Curriculum evaluation
For our small, subspecialty residency program, we evaluated our curriculum with feedback questionnaires from twelve residents and three clinician-facilitators over a span of three years. Overall, feedback from both groups was quite favourable. Residents felt that the curriculum enhanced their skills in reflective thinking. They thought the facilitators were knowledgeable, well prepared, demonstrated the skills for reflection, and delivered useful feedback on the reflective writing. Facilitators felt more comfortable modelling reflection and using reflection to further their own continuous professional learning.
In the future, we seek to improve our curriculum evaluation in two ways. First, it is possible that the residents simply wrote what they thought the facilitators wanted to see.

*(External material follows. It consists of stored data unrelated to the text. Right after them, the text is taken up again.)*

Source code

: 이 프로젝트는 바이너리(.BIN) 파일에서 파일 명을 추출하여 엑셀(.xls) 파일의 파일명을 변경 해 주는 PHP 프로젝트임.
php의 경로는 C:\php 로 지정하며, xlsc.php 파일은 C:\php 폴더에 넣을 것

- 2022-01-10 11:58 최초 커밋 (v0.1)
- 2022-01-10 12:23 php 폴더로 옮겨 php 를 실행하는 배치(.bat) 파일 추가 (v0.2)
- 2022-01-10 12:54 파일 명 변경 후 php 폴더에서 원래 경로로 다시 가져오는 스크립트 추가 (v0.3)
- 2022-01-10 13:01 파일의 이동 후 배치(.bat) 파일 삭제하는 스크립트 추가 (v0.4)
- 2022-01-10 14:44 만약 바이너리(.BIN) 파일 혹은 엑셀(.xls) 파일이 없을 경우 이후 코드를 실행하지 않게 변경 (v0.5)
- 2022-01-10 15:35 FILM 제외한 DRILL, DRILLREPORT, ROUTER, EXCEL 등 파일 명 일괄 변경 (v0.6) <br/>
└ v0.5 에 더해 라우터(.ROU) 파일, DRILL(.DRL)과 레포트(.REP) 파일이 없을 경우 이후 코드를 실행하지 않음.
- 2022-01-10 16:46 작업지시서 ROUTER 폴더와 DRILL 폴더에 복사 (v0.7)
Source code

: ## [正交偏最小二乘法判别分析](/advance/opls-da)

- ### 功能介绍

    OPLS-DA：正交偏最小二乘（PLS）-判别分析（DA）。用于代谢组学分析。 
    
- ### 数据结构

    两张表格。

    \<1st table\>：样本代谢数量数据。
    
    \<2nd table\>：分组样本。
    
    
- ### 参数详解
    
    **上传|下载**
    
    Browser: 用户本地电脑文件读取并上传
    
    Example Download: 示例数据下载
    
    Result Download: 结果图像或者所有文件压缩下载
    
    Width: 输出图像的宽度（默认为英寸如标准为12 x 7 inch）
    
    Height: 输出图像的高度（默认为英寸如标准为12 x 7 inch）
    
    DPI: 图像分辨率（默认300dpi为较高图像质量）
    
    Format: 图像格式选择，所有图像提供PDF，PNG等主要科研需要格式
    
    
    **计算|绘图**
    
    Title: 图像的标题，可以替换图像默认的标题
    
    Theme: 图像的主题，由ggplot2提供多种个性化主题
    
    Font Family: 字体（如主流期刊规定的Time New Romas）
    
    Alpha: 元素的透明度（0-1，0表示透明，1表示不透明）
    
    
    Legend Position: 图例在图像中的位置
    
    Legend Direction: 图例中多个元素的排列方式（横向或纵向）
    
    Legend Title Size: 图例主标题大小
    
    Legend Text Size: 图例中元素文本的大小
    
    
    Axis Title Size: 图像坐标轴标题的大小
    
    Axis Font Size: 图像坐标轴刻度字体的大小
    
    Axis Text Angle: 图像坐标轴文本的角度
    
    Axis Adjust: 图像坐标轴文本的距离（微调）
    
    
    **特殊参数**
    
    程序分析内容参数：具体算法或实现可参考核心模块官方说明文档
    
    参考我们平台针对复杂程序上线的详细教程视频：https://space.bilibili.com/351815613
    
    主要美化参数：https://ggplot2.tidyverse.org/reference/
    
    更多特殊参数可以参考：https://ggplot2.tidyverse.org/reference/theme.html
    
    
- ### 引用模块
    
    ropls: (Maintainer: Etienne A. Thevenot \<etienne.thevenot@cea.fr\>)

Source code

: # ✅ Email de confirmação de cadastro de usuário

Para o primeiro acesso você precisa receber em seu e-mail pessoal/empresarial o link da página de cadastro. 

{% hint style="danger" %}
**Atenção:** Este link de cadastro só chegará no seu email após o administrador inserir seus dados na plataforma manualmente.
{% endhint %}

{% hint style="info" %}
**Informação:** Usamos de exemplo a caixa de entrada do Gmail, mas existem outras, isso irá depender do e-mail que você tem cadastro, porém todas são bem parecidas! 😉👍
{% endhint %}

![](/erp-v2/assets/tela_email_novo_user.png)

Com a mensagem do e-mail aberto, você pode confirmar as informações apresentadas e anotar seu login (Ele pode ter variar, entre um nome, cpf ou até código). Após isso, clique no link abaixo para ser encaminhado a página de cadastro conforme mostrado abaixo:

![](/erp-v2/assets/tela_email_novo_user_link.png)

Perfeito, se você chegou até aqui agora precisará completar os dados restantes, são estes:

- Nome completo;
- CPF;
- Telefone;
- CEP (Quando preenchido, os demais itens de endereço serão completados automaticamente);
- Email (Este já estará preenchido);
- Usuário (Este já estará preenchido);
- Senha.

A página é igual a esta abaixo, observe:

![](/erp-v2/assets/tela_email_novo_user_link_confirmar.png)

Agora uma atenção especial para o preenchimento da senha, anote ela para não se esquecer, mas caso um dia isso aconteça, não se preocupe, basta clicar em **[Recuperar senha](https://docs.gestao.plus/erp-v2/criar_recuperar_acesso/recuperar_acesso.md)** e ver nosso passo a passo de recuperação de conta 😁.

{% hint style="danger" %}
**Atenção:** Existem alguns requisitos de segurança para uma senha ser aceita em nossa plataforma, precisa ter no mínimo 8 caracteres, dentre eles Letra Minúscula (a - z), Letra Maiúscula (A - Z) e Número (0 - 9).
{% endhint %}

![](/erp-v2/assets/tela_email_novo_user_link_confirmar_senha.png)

We plan to survey the residents several years after they have become independent practitioners to determine if they have maintained their reflective practice. Second, we plan to evaluate our facilitators more comprehensively using the rating scale developed by Schaub-de Jong et al. [
18]. This will assess the facilitators on the three domains of reflective teaching which include supporting self-insight, creating a safe environment, and encouraging self-regulation.
Conclusion
Medical educators should use a structured approach when devising a curriculum. This principle holds true when creating a curriculum to teach learners the skills, attitudes, and behaviours for reflective practice. The CONTeMPLATE mnemonic is a tool that medical educators can use to create a system of learning for a reflective practice curriculum. Further work can determine if using this tool on large educational programs leads to successful outcomes.